### Provided information
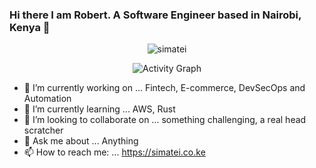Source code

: ### Hi there I am Robert. A Software Engineer based in Nairobi, Kenya 👋
<center>

<p><img align="center" src="https://github-readme-streak-stats.herokuapp.com/?user=simatei&theme=github-dark&hide_border=true" alt="simatei"/></p>
  
  ![Activity Graph](https://activity-graph.herokuapp.com/graph?username=simatei&theme=github&hide_border=true&bg_color=0d1117&area_color=1f6fea&line=38d252&point=1f6fea&color=fefefe)
</center>

- 🔭 I’m currently working on ... Fintech, E-commerce, DevSecOps and Automation
- 🌱 I’m currently learning ... AWS, Rust
- 👯 I’m looking to collaborate on ... something challenging, a real head scratcher
- 💬 Ask me about ... Anything
- 📫 How to reach me: ... https://simatei.co.ke
  


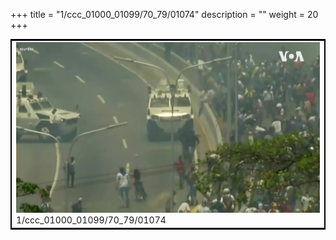 +++
title = "1/ccc_01000_01099/70_79/01074"
description = ""
weight = 20
+++

<table style="border:2px solid black;max-width:800px;max-height:800px;" 
><tr><td>
<img class="center-fit-jpg"
src="/jpg_/aaa_20190430_NxaOmWaI8sI_01073.jpg">
1/ccc_01000_01099/70_79/01074
</img></td></tr></table>
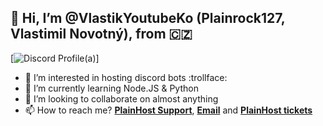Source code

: ## 👋 Hi, I’m @VlastikYoutubeKo (Plainrock127, Vlastimil Novotný), from :czech_republic:

[![Discord Profile](https://discord.c99.nl/widget/theme-3/696826147081814027.png)(a)]
- 👀 I’m interested in hosting discord bots :trollface:
- 🌱 I’m currently learning Node.JS & Python
- 💞️ I’m looking to collaborate on almost anything
- 📫 How to reach me? [**PlainHost Support**](https://plainhost.xyz/support), [**Email**](mailto:owner@plainhost.xyz) and [**PlainHost tickets**](https://support.plainhost.xyz)

<!---
VlastikYoutubeKo/VlastikYoutubeKo is a ✨ special ✨ repository because its `README.md` (this file) appears on your GitHub profile.
You can click the Preview link to take a look at your changes.
--->
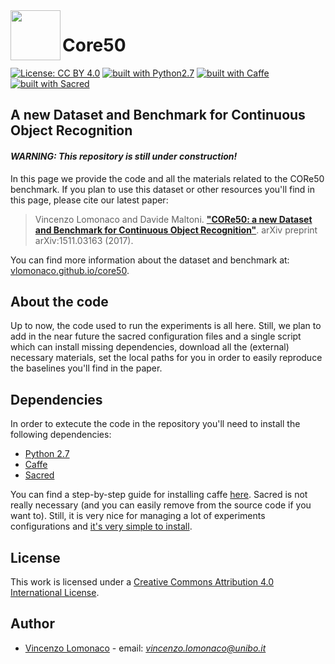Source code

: <img src="http://i.imgur.com/2UyfKHs.png?1" width="80" align="left">

# Core50 

[![License: CC BY 4.0](https://img.shields.io/badge/License-CC%20BY%204.0-lightgrey.svg)](http://creativecommons.org/licenses/by/4.0/)
[![built with Python2.7](https://img.shields.io/badge/build%20with-python2.7-red.svg)](https://www.python.org/)
[![built with Caffe](https://img.shields.io/badge/build%20with-caffe-brightgreen.svg)](http://caffe.berkeleyvision.org/)
[![built with Sacred](https://img.shields.io/badge/build%20with-sacred-yellow.svg)](https://github.com/IDSIA/sacred)

## A new Dataset and Benchmark for Continuous Object Recognition

#### *WARNING: This repository is still under construction!*

In this page we provide the code and all the materials related to the CORe50 
benchmark. If you plan to use this dataset or other resources you'll find in this page, please cite our latest paper: 

>  Vincenzo Lomonaco and Davide Maltoni. **["CORe50: a new Dataset and Benchmark for Continuous Object Recognition"](https://arxiv.org/abs/1705.03550)**. arXiv preprint arXiv:1511.03163 (2017). 

You can find more information about the dataset and benchmark at: 
[vlomonaco.github.io/core50](http://vlomonaco.github.io/core50).


## About the code

Up to now, the code used to run the experiments is all here. Still, we plan to
add in the near future the sacred configuration files and a single script which
can install missing dependencies, download all the (external) necessary 
materials, set the local paths for you in order to easily reproduce the baselines
you'll find in the paper. 

## Dependencies

In order to extecute the code in the repository you'll need to install the following dependencies:

* [Python 2.7](https://www.python.org/)
* [Caffe](http://caffe.berkeleyvision.org/)
* [Sacred](https://github.com/IDSIA/sacred)

You can find a step-by-step guide for installing caffe [here](http://caffe.berkeleyvision.org/installation.html). 
Sacred is not really necessary (and you can easily remove from the source code if you want to). Still, it is very nice for managing a lot of experiments configurations and [it's very simple to install](https://github.com/IDSIA/sacred#installing).

## License

This work is licensed under a <a href="https://creativecommons.org/licenses/by/4.0/">Creative Commons Attribution 4.0 International License</a>. 

## Author

* [Vincenzo Lomonaco](http://vincenzolomonaco.com) - email: *vincenzo.lomonaco@unibo.it*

### What the task requires
What do the lines above say from the one containing "In this page we" down to the one containing "You can find a"? Return them exactly, both end lines included, and only them.

### Expected output
In this page we provide the code and all the materials related to the CORe50 
benchmark. If you plan to use this dataset or other resources you'll find in this page, please cite our latest paper: 

>  Vincenzo Lomonaco and Davide Maltoni. **["CORe50: a new Dataset and Benchmark for Continuous Object Recognition"](https://arxiv.org/abs/1705.03550)**. arXiv preprint arXiv:1511.03163 (2017). 

You can find more information about the dataset and benchmark at: 
[vlomonaco.github.io/core50](http://vlomonaco.github.io/core50).


## About the code

Up to now, the code used to run the experiments is all here. Still, we plan to
add in the near future the sacred configuration files and a single script which
can install missing dependencies, download all the (external) necessary 
materials, set the local paths for you in order to easily reproduce the baselines
you'll find in the paper. 

## Dependencies

In order to extecute the code in the repository you'll need to install the following dependencies:

* [Python 2.7](https://www.python.org/)
* [Caffe](http://caffe.berkeleyvision.org/)
* [Sacred](https://github.com/IDSIA/sacred)

You can find a step-by-step guide for installing caffe [here](http://caffe.berkeleyvision.org/installation.html). 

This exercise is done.